(Dataset items)

....................

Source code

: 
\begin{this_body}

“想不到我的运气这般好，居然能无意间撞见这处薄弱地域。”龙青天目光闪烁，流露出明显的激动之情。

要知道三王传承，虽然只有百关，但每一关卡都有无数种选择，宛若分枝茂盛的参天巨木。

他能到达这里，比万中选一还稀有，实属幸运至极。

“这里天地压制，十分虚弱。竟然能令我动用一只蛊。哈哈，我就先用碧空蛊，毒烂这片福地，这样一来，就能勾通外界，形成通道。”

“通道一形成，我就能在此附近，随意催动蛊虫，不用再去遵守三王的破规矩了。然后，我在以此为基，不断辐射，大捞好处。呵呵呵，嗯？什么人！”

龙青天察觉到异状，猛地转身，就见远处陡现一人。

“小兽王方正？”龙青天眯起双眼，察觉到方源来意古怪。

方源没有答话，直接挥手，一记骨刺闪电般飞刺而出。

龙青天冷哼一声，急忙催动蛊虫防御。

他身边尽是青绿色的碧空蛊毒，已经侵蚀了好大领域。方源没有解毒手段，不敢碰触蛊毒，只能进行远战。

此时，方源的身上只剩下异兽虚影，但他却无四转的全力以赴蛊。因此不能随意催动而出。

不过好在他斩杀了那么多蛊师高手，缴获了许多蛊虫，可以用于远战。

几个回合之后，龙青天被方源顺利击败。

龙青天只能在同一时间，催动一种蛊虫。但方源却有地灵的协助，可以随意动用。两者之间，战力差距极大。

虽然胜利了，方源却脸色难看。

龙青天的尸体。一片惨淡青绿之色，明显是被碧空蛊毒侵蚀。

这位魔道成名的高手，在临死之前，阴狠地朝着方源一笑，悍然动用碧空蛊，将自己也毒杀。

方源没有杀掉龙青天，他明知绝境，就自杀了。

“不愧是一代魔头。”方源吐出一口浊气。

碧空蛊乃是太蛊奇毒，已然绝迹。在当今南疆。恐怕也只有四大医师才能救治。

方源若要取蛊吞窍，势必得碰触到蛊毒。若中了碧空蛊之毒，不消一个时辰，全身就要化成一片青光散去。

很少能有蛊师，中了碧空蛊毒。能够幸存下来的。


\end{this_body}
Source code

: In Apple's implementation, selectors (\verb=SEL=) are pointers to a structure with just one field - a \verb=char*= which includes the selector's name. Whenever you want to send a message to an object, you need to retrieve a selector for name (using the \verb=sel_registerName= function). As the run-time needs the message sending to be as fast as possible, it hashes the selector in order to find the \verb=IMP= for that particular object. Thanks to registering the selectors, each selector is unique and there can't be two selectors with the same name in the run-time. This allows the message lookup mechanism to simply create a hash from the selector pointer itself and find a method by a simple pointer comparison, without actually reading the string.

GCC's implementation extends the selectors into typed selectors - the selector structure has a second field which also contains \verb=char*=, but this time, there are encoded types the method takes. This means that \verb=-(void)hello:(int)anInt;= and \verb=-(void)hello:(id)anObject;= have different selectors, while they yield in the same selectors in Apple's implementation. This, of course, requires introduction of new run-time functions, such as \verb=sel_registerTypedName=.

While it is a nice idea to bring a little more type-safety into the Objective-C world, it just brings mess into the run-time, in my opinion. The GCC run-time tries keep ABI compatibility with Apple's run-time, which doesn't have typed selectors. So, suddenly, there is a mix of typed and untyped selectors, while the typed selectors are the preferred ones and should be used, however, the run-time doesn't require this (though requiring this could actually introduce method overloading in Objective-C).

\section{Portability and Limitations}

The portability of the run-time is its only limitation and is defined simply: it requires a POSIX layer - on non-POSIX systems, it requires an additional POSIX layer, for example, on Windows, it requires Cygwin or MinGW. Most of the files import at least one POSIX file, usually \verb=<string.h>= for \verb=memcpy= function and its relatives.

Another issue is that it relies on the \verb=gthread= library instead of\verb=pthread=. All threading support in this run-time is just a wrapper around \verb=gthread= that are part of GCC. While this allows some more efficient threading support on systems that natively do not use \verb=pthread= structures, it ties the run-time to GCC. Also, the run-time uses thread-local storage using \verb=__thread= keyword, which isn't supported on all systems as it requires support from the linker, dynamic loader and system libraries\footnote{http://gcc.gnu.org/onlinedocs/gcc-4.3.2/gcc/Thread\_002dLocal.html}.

....................

[Task brief]
Please write out, exactly as they appear above, only the lines in the stretch from the line with "龙青天只能在同一时间，催动一" through the line with "很少能有蛊师，中了碧空蛊毒。能够幸存下来的。".

[Answer section]
龙青天只能在同一时间，催动一种蛊虫。但方源却有地灵的协助，可以随意动用。两者之间，战力差距极大。

虽然胜利了，方源却脸色难看。

龙青天的尸体。一片惨淡青绿之色，明显是被碧空蛊毒侵蚀。

这位魔道成名的高手，在临死之前，阴狠地朝着方源一笑，悍然动用碧空蛊，将自己也毒杀。

方源没有杀掉龙青天，他明知绝境，就自杀了。

“不愧是一代魔头。”方源吐出一口浊气。

碧空蛊乃是太蛊奇毒，已然绝迹。在当今南疆。恐怕也只有四大医师才能救治。

方源若要取蛊吞窍，势必得碰触到蛊毒。若中了碧空蛊之毒，不消一个时辰，全身就要化成一片青光散去。

很少能有蛊师，中了碧空蛊毒。能够幸存下来的。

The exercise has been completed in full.